A network of conservative activists is planning a $10 million campaign to fight for Donald Trump’s Supreme Court nominee, an appointment that could come within days.
The Judicial Crisis Network, which aided Republican senators last year in blocking President Obama’s high court nominee, Chief Judge Merrick Garland of the U.S. Court of Appeals for the District of Columbia, now will turn its pressure campaign against vulnerable Senate Democrats who are up for re-election next year.
“We are preparing to launch the most robust campaign for a Supreme Court nominee in history, and we will force vulnerable senators up for re-election in 2018 like Joe Donnelly [of Indiana] and Claire McCaskill [of Missouri] to decide between keeping their Senate seats or following Chuck Schumer’s liberal, obstructionist agenda,” said Carrie Severino, the Judicial Crisis Network’s chief counsel and policy director.
Mr. Schumer, New York Democrat, is the Senate minority leader and has vowed to do all he can to stop the confirmation of Mr. Trump’s eventual nominee.
The campaign will include paid advertising, grass-roots pressure and other activities.
The Supreme Court has had a vacancy since the death last February of conservative Justice Antonin Scalia.
Mr. Trump has promised to nominate a conservative to fill Scalia’s seat. The president-elect reportedly met Saturday with Judge William Pryor, who serves on the 11th U.S. Circuit Court of Appeals and is a former attorney general of Alabama.
Mr. Trump said last week that he expects to nominate a Supreme Court justice within two weeks of his inauguration. People who have been in contact with Mr. Trump’s transition team say the nomination could come at any time, even on Friday.
“It’s important to do it quickly,” Ms. Severino said in an interview. “It is a priority of this administration and something that was key to this election. Given the normal pace of a Supreme Court nomination, if we do have an announcement around the inauguration, it would be possible for the justice then to sit on cases this term that are scheduled for April.”
Curt Levey, a legal affairs specialist at the conservative advocacy group FreedomWorks who is familiar with the Trump team’s strategy, said a nomination is more likely to come in two to three weeks, after a confirmation vote on Attorney General-nominee Jeff Sessions. He said the average Supreme Court confirmation takes about three months, and Democrats aren’t likely to heed a Republican call to expedite the process.
“There’s just no way that the nominee is going to be on the court in time to hear and decide any cases this term,” he said.
Mr.
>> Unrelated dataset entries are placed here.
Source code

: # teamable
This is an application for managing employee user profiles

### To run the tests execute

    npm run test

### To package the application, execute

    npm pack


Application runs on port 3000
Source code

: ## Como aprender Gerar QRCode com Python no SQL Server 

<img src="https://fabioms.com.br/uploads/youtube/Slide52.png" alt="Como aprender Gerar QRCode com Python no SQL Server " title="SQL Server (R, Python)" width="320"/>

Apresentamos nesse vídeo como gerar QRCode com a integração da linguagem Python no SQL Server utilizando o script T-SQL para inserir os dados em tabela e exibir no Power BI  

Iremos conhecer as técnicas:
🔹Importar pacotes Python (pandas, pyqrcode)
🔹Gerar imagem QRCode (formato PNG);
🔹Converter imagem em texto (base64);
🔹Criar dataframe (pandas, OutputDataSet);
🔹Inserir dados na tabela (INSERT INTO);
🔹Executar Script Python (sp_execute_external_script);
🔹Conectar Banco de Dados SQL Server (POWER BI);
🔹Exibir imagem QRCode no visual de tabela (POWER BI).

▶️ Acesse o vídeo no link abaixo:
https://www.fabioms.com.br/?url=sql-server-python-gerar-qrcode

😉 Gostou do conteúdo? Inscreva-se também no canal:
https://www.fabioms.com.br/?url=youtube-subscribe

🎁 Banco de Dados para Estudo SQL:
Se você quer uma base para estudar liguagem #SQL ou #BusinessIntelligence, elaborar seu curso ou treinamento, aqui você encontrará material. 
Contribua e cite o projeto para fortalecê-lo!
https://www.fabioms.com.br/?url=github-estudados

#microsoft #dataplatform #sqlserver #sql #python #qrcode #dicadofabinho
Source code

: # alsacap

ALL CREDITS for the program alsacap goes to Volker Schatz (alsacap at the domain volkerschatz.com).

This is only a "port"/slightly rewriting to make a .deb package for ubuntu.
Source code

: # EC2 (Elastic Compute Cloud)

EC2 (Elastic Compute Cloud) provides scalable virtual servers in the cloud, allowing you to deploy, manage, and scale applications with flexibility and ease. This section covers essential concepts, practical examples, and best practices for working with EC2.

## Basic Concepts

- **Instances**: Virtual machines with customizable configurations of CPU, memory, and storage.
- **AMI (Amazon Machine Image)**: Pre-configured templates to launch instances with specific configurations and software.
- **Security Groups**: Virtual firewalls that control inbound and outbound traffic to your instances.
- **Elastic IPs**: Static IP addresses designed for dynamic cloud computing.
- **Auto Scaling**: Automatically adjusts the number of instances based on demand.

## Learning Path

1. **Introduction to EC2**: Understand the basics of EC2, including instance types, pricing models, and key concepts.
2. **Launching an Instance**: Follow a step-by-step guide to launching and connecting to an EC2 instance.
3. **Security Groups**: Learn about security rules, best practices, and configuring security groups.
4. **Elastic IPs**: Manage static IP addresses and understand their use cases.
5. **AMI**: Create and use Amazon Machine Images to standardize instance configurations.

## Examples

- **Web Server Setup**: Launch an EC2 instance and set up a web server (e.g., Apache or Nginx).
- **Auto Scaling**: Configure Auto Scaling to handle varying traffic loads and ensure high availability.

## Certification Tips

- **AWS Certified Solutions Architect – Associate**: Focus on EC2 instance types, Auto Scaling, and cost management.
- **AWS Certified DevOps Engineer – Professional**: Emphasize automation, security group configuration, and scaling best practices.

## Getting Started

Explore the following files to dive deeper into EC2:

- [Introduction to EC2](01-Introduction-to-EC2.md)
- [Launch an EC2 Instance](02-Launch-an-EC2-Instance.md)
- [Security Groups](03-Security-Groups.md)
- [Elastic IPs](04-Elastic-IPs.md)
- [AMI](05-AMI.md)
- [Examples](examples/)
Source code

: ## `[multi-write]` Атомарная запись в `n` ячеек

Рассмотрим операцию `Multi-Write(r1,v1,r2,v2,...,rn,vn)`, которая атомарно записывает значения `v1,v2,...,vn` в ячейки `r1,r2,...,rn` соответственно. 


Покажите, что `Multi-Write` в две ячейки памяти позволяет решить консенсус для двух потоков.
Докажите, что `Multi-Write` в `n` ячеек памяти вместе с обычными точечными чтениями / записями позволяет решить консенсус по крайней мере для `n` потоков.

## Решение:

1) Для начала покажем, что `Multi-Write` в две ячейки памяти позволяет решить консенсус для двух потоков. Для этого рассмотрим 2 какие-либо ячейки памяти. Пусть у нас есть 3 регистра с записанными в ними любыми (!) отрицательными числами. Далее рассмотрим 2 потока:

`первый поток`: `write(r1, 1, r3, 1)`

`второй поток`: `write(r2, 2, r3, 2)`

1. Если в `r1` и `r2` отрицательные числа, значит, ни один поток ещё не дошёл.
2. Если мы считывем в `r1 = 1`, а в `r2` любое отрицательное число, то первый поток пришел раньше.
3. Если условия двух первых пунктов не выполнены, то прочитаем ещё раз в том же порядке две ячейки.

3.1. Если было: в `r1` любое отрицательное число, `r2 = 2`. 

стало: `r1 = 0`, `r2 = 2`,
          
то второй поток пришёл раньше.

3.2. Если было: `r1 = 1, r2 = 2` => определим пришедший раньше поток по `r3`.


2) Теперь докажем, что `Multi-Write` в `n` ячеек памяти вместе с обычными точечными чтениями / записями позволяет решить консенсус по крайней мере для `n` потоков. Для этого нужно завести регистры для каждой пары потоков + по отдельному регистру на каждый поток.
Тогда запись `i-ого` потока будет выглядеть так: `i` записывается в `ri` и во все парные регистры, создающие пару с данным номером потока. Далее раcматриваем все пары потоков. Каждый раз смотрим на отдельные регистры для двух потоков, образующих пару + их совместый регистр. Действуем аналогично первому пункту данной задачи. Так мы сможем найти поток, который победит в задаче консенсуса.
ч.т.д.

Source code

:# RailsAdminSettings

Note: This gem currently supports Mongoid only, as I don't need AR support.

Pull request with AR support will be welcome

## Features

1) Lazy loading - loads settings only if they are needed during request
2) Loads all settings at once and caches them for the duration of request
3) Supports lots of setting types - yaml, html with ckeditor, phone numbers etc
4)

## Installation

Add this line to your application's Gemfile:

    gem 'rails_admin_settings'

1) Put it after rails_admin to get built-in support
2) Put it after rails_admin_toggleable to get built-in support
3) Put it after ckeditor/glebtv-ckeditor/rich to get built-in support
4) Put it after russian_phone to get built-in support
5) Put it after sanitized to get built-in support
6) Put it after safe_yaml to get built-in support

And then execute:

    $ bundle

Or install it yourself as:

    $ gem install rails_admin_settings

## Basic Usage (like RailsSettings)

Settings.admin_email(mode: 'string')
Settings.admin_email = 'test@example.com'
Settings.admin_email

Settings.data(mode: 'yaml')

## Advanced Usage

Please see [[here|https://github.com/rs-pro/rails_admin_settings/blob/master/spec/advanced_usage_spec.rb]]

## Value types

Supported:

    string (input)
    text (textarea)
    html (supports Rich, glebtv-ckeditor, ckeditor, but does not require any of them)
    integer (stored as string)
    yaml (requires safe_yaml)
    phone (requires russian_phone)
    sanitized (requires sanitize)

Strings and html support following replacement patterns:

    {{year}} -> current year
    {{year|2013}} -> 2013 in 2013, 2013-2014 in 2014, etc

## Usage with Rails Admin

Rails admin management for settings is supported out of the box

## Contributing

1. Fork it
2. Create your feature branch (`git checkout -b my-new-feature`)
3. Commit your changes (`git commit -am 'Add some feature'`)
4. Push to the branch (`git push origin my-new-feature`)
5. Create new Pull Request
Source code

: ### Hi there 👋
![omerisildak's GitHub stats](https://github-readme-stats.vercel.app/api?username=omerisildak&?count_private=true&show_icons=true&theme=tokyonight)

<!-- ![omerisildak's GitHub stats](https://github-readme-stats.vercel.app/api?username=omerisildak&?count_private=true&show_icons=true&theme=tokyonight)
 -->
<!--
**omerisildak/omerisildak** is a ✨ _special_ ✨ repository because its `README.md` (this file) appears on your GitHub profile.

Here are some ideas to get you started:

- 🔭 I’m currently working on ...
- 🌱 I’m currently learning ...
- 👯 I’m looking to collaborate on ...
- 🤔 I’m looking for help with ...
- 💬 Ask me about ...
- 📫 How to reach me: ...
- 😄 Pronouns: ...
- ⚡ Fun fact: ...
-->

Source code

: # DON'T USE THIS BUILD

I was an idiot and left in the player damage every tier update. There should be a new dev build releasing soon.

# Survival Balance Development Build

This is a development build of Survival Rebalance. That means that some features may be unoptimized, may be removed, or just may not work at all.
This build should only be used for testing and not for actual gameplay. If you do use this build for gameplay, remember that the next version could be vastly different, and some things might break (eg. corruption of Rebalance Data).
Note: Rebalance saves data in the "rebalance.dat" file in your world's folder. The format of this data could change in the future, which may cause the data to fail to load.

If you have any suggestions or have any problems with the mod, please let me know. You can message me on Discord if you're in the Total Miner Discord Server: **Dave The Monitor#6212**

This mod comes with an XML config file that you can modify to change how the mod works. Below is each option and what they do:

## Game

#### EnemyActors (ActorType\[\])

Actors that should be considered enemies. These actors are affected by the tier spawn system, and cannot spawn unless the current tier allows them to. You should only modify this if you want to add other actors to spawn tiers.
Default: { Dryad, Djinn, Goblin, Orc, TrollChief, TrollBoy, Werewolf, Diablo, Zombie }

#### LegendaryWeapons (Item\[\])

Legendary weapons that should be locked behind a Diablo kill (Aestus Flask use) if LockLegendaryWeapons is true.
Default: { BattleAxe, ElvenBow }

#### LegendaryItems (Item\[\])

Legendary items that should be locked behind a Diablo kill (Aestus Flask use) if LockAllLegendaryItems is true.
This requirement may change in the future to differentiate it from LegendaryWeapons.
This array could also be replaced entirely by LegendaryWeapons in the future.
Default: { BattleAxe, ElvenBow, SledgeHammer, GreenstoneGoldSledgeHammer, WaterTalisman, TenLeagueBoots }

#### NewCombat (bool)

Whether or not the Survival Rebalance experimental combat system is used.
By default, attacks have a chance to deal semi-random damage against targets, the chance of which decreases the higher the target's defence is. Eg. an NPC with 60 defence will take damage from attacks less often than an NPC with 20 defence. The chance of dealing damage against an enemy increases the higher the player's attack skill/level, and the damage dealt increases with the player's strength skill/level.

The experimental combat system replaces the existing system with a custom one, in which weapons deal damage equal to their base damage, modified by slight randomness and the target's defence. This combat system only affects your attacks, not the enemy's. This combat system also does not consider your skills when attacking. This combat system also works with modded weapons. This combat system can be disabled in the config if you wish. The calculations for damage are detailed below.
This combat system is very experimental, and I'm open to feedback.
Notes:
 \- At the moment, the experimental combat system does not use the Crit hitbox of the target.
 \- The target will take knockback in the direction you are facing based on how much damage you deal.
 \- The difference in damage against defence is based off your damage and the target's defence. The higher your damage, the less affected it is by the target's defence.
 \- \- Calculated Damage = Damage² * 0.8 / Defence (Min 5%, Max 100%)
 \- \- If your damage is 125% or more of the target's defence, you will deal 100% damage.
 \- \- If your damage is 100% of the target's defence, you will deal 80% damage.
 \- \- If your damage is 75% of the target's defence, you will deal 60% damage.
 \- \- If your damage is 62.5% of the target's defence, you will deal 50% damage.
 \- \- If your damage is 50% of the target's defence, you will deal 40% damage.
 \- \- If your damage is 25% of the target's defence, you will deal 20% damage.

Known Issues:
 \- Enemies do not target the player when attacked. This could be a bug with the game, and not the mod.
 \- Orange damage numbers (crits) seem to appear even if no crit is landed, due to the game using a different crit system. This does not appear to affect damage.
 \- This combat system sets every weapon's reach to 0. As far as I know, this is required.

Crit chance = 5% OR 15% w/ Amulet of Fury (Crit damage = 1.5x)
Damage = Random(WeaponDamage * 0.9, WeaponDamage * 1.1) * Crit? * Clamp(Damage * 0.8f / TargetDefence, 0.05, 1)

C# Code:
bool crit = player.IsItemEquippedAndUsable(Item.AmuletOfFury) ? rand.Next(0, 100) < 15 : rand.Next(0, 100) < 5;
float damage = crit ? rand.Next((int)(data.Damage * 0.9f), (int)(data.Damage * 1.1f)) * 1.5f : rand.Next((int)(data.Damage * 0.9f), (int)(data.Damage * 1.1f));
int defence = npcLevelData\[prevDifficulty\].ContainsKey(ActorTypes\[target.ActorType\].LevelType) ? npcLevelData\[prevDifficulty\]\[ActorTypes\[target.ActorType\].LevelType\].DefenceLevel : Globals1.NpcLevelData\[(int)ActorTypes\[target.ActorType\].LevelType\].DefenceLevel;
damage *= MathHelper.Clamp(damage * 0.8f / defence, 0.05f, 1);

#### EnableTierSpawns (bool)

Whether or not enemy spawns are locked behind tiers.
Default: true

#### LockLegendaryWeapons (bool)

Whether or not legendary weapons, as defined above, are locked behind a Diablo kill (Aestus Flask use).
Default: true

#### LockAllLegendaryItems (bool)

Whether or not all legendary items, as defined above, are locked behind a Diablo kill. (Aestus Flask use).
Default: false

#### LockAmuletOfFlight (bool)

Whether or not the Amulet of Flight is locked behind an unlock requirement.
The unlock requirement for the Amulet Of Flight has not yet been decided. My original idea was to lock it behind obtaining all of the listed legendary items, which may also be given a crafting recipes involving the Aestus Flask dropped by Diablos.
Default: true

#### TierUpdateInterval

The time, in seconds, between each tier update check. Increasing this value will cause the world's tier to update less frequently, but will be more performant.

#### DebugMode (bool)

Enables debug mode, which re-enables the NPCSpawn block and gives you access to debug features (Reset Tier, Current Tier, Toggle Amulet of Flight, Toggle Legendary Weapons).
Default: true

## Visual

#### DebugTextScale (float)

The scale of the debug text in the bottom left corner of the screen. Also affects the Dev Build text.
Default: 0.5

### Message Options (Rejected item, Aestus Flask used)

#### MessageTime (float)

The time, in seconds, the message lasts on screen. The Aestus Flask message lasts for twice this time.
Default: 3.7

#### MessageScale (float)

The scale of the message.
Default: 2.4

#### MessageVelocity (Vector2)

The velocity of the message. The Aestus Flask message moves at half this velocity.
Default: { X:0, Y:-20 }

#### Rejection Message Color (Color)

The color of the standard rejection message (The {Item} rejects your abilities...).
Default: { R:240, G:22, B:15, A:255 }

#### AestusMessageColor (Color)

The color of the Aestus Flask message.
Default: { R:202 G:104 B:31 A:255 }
Trump is believed to have winnowed down his original list of 21 potential nominees to a handful of candidates, including Judge Pryor, Michigan Supreme Court Justice Joan Larsen, and Judges Thomas Hardiman of the 3rd U.S. Circuit Court of Appeals, Raymond Kethledge of the 6th Circuit, Diane Sykes of the 7th Circuit, Steve Colloton of the 8th Circuit and Neal Gorsuch of the 10th Circuit.
The nominee will be considered for the vacancy that Mr. Obama tried to fill by nominating Judge Garland in March. Senate Republicans refused to grant him a hearing, saying they wanted the incoming president to fill the vacancy.
White House press secretary Josh Earnest said Wednesday that the Senate Republicans’ strategy “ended up being good politics for them.” But he said Senate Democrats won’t forget the treatment of Judge Garland and predicted “a lengthy process” for Mr. Trump’s nominee.
“Republicans did not evaluate Chief Judge Garland on the merits,” Mr. Earnest said. “That is going to undermine any sort of principled argument that Republican senators may make in support of President Trump’s nominee. If Democrats are in a position to filibuster the nomination of President Trump’s nominee, that will mean that President Trump’s nominee got a hearing. That will mean that President Trump’s nominee came up for a vote on the floor of the United States Senate. That will mean that Democrats have considered the career and quality and competence and character of President Trump’s nominee. Republicans in the Senate didn’t do any of those things with regard to Merrick Garland.”
Judge Pryor could face the most difficult confirmation battle because of his criticism of the 1973 Roe v. Wade Supreme Court ruling that legalized abortion, said John Malcolm, an analyst on legal issues at the conservative Heritage Foundation who has consulted with Trump officials on potential nominees.
“There may be enough Democrats who are so single-issue focused that they might be able to successfully mount a filibuster against him,” Mr. Malcolm said. “Even if Pryor got confirmed, nothing would change with respect to abortion, because all you would be doing is returning to the status quo that existed before Anthony Scalia died.”
Eight Democrats would need to join 52 Republicans to overcome a filibuster. If Democrats did successfully block a Trump nominee, Mr. Malcolm said, it’s a “distinct possibility” that Senate Republican leaders could extend the “nuclear option” to include Supreme Court nominations.
In 2013, Senate Democrats eliminated the filibuster for judicial nominations below the level of the Supreme Court, allowing Mr. Obama’s nominees to be confirmed with a simple majority vote. But the 60-vote threshold remains for high court nominations.